= PROBLEM =
The answer is an exact repeat of the entries below, with the pictures omitted.

※ ※ ※

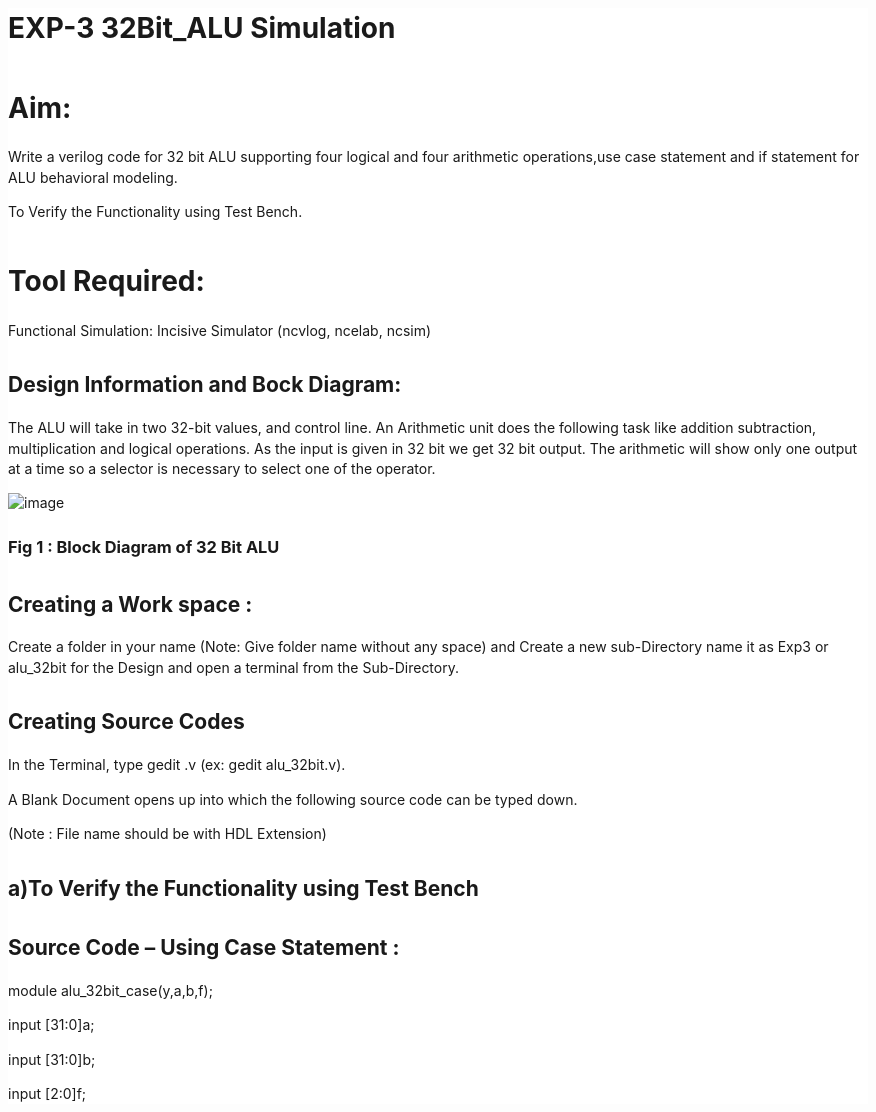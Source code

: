 # EXP-3 32Bit_ALU Simulation

# Aim: 

Write a verilog code for 32 bit ALU supporting four logical and four arithmetic operations,use case statement and if statement for ALU behavioral modeling.

To Verify the Functionality using Test Bench.

# Tool Required:

Functional Simulation: Incisive Simulator (ncvlog, ncelab, ncsim)

## Design Information and Bock Diagram:

The ALU will take in two 32-bit values, and control line. An Arithmetic unit does the following task like addition subtraction, multiplication and logical operations. As the input is given in 32 bit we get 32 bit output. The arithmetic will show only one output at a time so a selector is necessary to select one of the operator.

![image](https://github.com/user-attachments/assets/e574788c-253f-46da-8468-298fe2844f7a)

### Fig 1 : Block Diagram of 32 Bit ALU 

## Creating a Work space :

Create a folder in your name (Note: Give folder name without any space) and Create a new sub-Directory name it as Exp3 or alu_32bit for the Design and open a terminal from the Sub-Directory.

## Creating Source Codes 

In the Terminal, type gedit <filename>.v (ex: gedit alu_32bit.v). 

A Blank Document opens up into which the following source code can be typed down. 

(Note : File name should be with HDL Extension)

## a)To Verify the Functionality using Test Bench

## Source Code – Using Case Statement :

module alu_32bit_case(y,a,b,f);

input [31:0]a;

input [31:0]b;

input [2:0]f;

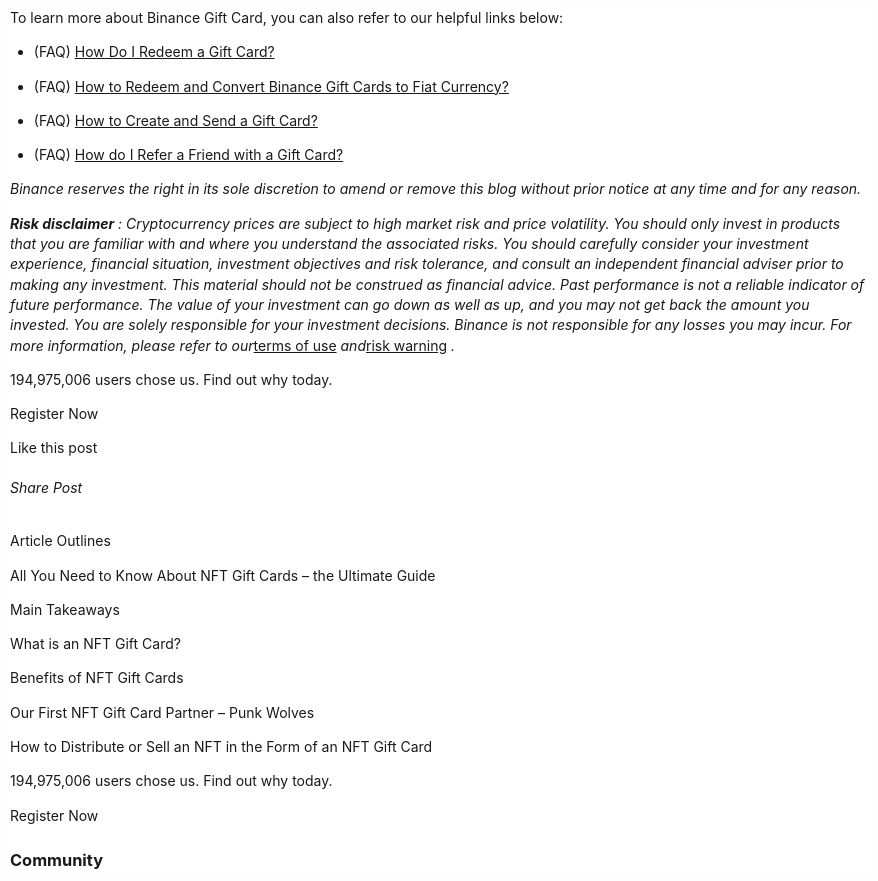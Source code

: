 To learn more about Binance Gift Card, you can also refer to our helpful links
below:

  * (FAQ) [How Do I Redeem a Gift Card?](https://www.binance.com/en/support/faq/277bb1edbce74f8eb91dd058f3066b8c)

  * (FAQ) [How to Redeem and Convert Binance Gift Cards to Fiat Currency?](https://www.binance.com/en/support/faq/db265dbdbf084f72994c35ffe2227cf6)

  * (FAQ) [How to Create and Send a Gift Card?](https://www.binance.com/en/support/faq/d4f5b489c5064322826f202a2bd88d30)

  * (FAQ) [How do I Refer a Friend with a Gift Card?](https://www.binance.com/en/support/faq/d32c4036520b4037ad8d159cbfc92451)

_Binance reserves the right in its sole discretion to amend or remove this
blog without prior notice at any time and for any reason._

_**Risk disclaimer**_ _: Cryptocurrency prices are subject to high market risk
and price volatility. You should only invest in products that you are familiar
with and where you understand the associated risks. You should carefully
consider your investment experience, financial situation, investment
objectives and risk tolerance, and consult an independent financial adviser
prior to making any investment. This material should not be construed as
financial advice. Past performance is not a reliable indicator of future
performance. The value of your investment can go down as well as up, and you
may not get back the amount you invested. You are solely responsible for your
investment decisions. Binance is not responsible for any losses you may incur.
For more information, please refer to our_[terms of
use](https://www.binance.com/en/terms) _and_[risk
warning](https://www.binance.com/en/risk-warning) _._

194,975,006 users chose us. Find out why today.

Register Now

Like this post

###### Share Post

Article Outlines

All You Need to Know About NFT Gift Cards – the Ultimate Guide

Main Takeaways

What is an NFT Gift Card?

Benefits of NFT Gift Cards

Our First NFT Gift Card Partner – Punk Wolves

How to Distribute or Sell an NFT in the Form of an NFT Gift Card

194,975,006 users chose us. Find out why today.

Register Now

### Community
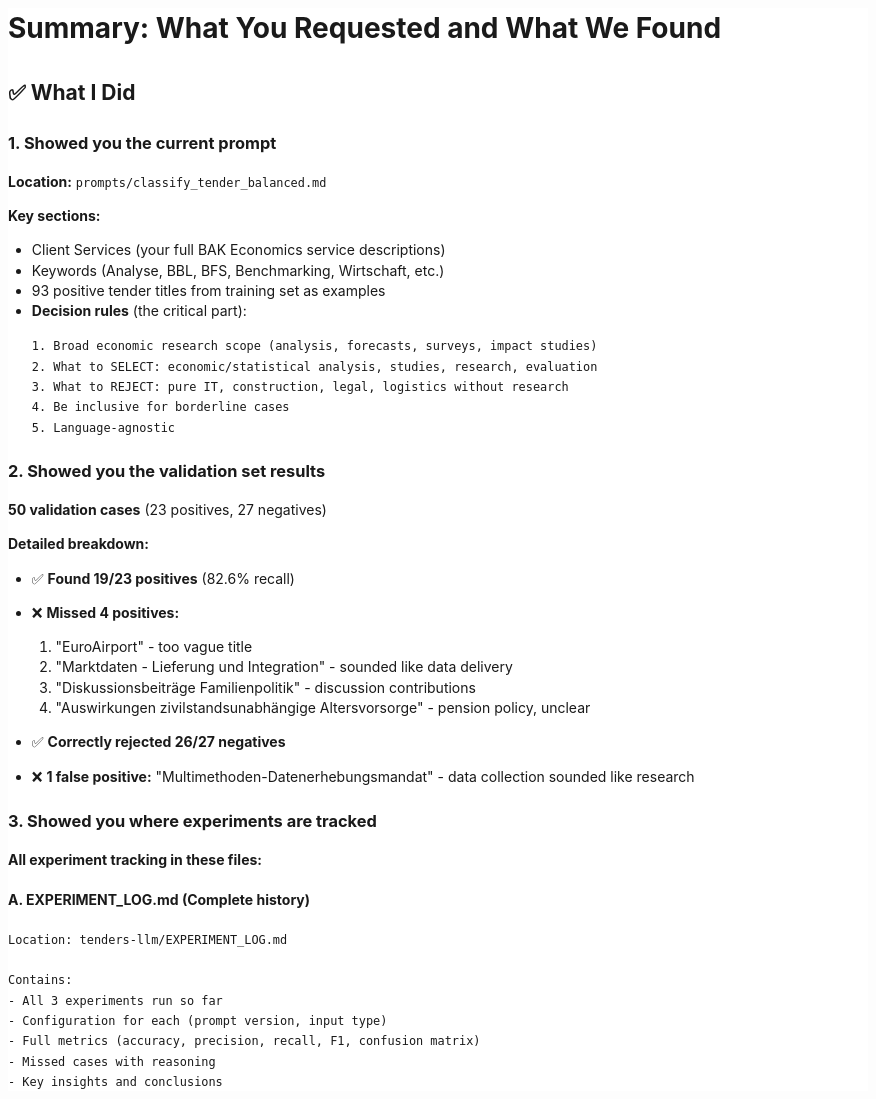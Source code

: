 # Summary: What You Requested and What We Found

## ✅ What I Did

### 1. **Showed you the current prompt**
**Location:** `prompts/classify_tender_balanced.md`

**Key sections:**
- Client Services (your full BAK Economics service descriptions)
- Keywords (Analyse, BBL, BFS, Benchmarking, Wirtschaft, etc.)
- 93 positive tender titles from training set as examples
- **Decision rules** (the critical part):
  ```
  1. Broad economic research scope (analysis, forecasts, surveys, impact studies)
  2. What to SELECT: economic/statistical analysis, studies, research, evaluation
  3. What to REJECT: pure IT, construction, legal, logistics without research
  4. Be inclusive for borderline cases
  5. Language-agnostic
  ```

### 2. **Showed you the validation set results**
**50 validation cases** (23 positives, 27 negatives)

**Detailed breakdown:**
- ✅ **Found 19/23 positives** (82.6% recall)
- ❌ **Missed 4 positives:**
  1. "EuroAirport" - too vague title
  2. "Marktdaten - Lieferung und Integration" - sounded like data delivery
  3. "Diskussionsbeiträge Familienpolitik" - discussion contributions
  4. "Auswirkungen zivilstandsunabhängige Altersvorsorge" - pension policy, unclear

- ✅ **Correctly rejected 26/27 negatives**
- ❌ **1 false positive:** "Multimethoden-Datenerhebungsmandat" - data collection sounded like research

### 3. **Showed you where experiments are tracked**

**All experiment tracking in these files:**

#### A. **EXPERIMENT_LOG.md** (Complete history)
```
Location: tenders-llm/EXPERIMENT_LOG.md

Contains:
- All 3 experiments run so far
- Configuration for each (prompt version, input type)
- Full metrics (accuracy, precision, recall, F1, confusion matrix)
- Missed cases with reasoning
- Key insights and conclusions
```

※ ※ ※

= RESULT OF THIS EXERCISE =
Source code

: # EXP-3 32Bit_ALU Simulation

# Aim: 

Write a verilog code for 32 bit ALU supporting four logical and four arithmetic operations,use case statement and if statement for ALU behavioral modeling.

To Verify the Functionality using Test Bench.

# Tool Required:

Functional Simulation: Incisive Simulator (ncvlog, ncelab, ncsim)

## Design Information and Bock Diagram:

The ALU will take in two 32-bit values, and control line. An Arithmetic unit does the following task like addition subtraction, multiplication and logical operations. As the input is given in 32 bit we get 32 bit output. The arithmetic will show only one output at a time so a selector is necessary to select one of the operator.

![image](https://github.com/user-attachments/assets/e574788c-253f-46da-8468-298fe2844f7a)

### Fig 1 : Block Diagram of 32 Bit ALU 

## Creating a Work space :

Create a folder in your name (Note: Give folder name without any space) and Create a new sub-Directory name it as Exp3 or alu_32bit for the Design and open a terminal from the Sub-Directory.

## Creating Source Codes 

In the Terminal, type gedit <filename>.v (ex: gedit alu_32bit.v). 

A Blank Document opens up into which the following source code can be typed down. 

(Note : File name should be with HDL Extension)

## a)To Verify the Functionality using Test Bench

## Source Code – Using Case Statement :

module alu_32bit_case(y,a,b,f);

input [31:0]a;

input [31:0]b;

input [2:0]f;

Source code

: To learn more about Binance Gift Card, you can also refer to our helpful links
below:

  * (FAQ) [How Do I Redeem a Gift Card?](https://www.binance.com/en/support/faq/277bb1edbce74f8eb91dd058f3066b8c)

  * (FAQ) [How to Redeem and Convert Binance Gift Cards to Fiat Currency?](https://www.binance.com/en/support/faq/db265dbdbf084f72994c35ffe2227cf6)

  * (FAQ) [How to Create and Send a Gift Card?](https://www.binance.com/en/support/faq/d4f5b489c5064322826f202a2bd88d30)

  * (FAQ) [How do I Refer a Friend with a Gift Card?](https://www.binance.com/en/support/faq/d32c4036520b4037ad8d159cbfc92451)

_Binance reserves the right in its sole discretion to amend or remove this
blog without prior notice at any time and for any reason._

_**Risk disclaimer**_ _: Cryptocurrency prices are subject to high market risk
and price volatility. You should only invest in products that you are familiar
with and where you understand the associated risks. You should carefully
consider your investment experience, financial situation, investment
objectives and risk tolerance, and consult an independent financial adviser
prior to making any investment. This material should not be construed as
financial advice. Past performance is not a reliable indicator of future
performance. The value of your investment can go down as well as up, and you
may not get back the amount you invested. You are solely responsible for your
investment decisions. Binance is not responsible for any losses you may incur.
For more information, please refer to our_[terms of
use](https://www.binance.com/en/terms) _and_[risk
warning](https://www.binance.com/en/risk-warning) _._

194,975,006 users chose us. Find out why today.

Register Now

Like this post

###### Share Post

Article Outlines

All You Need to Know About NFT Gift Cards – the Ultimate Guide

Main Takeaways

What is an NFT Gift Card?

Benefits of NFT Gift Cards

Our First NFT Gift Card Partner – Punk Wolves

How to Distribute or Sell an NFT in the Form of an NFT Gift Card

194,975,006 users chose us. Find out why today.

Register Now

### Community
Source code

: # Summary: What You Requested and What We Found

## ✅ What I Did

### 1. **Showed you the current prompt**
**Location:** `prompts/classify_tender_balanced.md`

**Key sections:**
- Client Services (your full BAK Economics service descriptions)
- Keywords (Analyse, BBL, BFS, Benchmarking, Wirtschaft, etc.)
- 93 positive tender titles from training set as examples
- **Decision rules** (the critical part):
  ```
  1. Broad economic research scope (analysis, forecasts, surveys, impact studies)
  2. What to SELECT: economic/statistical analysis, studies, research, evaluation
  3. What to REJECT: pure IT, construction, legal, logistics without research
  4. Be inclusive for borderline cases
  5. Language-agnostic
  ```

### 2. **Showed you the validation set results**
**50 validation cases** (23 positives, 27 negatives)

**Detailed breakdown:**
- ✅ **Found 19/23 positives** (82.6% recall)
- ❌ **Missed 4 positives:**
  1. "EuroAirport" - too vague title
  2. "Marktdaten - Lieferung und Integration" - sounded like data delivery
  3. "Diskussionsbeiträge Familienpolitik" - discussion contributions
  4. "Auswirkungen zivilstandsunabhängige Altersvorsorge" - pension policy, unclear

- ✅ **Correctly rejected 26/27 negatives**
- ❌ **1 false positive:** "Multimethoden-Datenerhebungsmandat" - data collection sounded like research

### 3. **Showed you where experiments are tracked**

**All experiment tracking in these files:**

#### A. **EXPERIMENT_LOG.md** (Complete history)
```
Location: tenders-llm/EXPERIMENT_LOG.md

Contains:
- All 3 experiments run so far
- Configuration for each (prompt version, input type)
- Full metrics (accuracy, precision, recall, F1, confusion matrix)
- Missed cases with reasoning
- Key insights and conclusions
```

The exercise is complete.